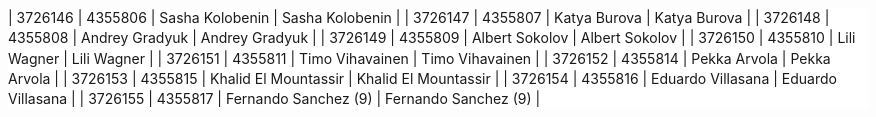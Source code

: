 | 3726146 | 4355806 | Sasha Kolobenin | Sasha Kolobenin |
| 3726147 | 4355807 | Katya Burova | Katya Burova |
| 3726148 | 4355808 | Andrey Gradyuk | Andrey Gradyuk |
| 3726149 | 4355809 | Albert Sokolov | Albert Sokolov |
| 3726150 | 4355810 | Lili Wagner | Lili Wagner |
| 3726151 | 4355811 | Timo Vihavainen | Timo Vihavainen |
| 3726152 | 4355814 | Pekka Arvola | Pekka Arvola |
| 3726153 | 4355815 | Khalid El Mountassir | Khalid El Mountassir |
| 3726154 | 4355816 | Eduardo Villasana | Eduardo Villasana |
| 3726155 | 4355817 | Fernando Sanchez (9) | Fernando Sanchez (9) |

_Problem_
Return, exactly and without additions, the lines that run from the one containing "Gradyuk | Andrey Gradyuk |" to the end of the material above.

_Written answer_
| 3726148 | 4355808 | Andrey Gradyuk | Andrey Gradyuk |
| 3726149 | 4355809 | Albert Sokolov | Albert Sokolov |
| 3726150 | 4355810 | Lili Wagner | Lili Wagner |
| 3726151 | 4355811 | Timo Vihavainen | Timo Vihavainen |
| 3726152 | 4355814 | Pekka Arvola | Pekka Arvola |
| 3726153 | 4355815 | Khalid El Mountassir | Khalid El Mountassir |
| 3726154 | 4355816 | Eduardo Villasana | Eduardo Villasana |
| 3726155 | 4355817 | Fernando Sanchez (9) | Fernando Sanchez (9) |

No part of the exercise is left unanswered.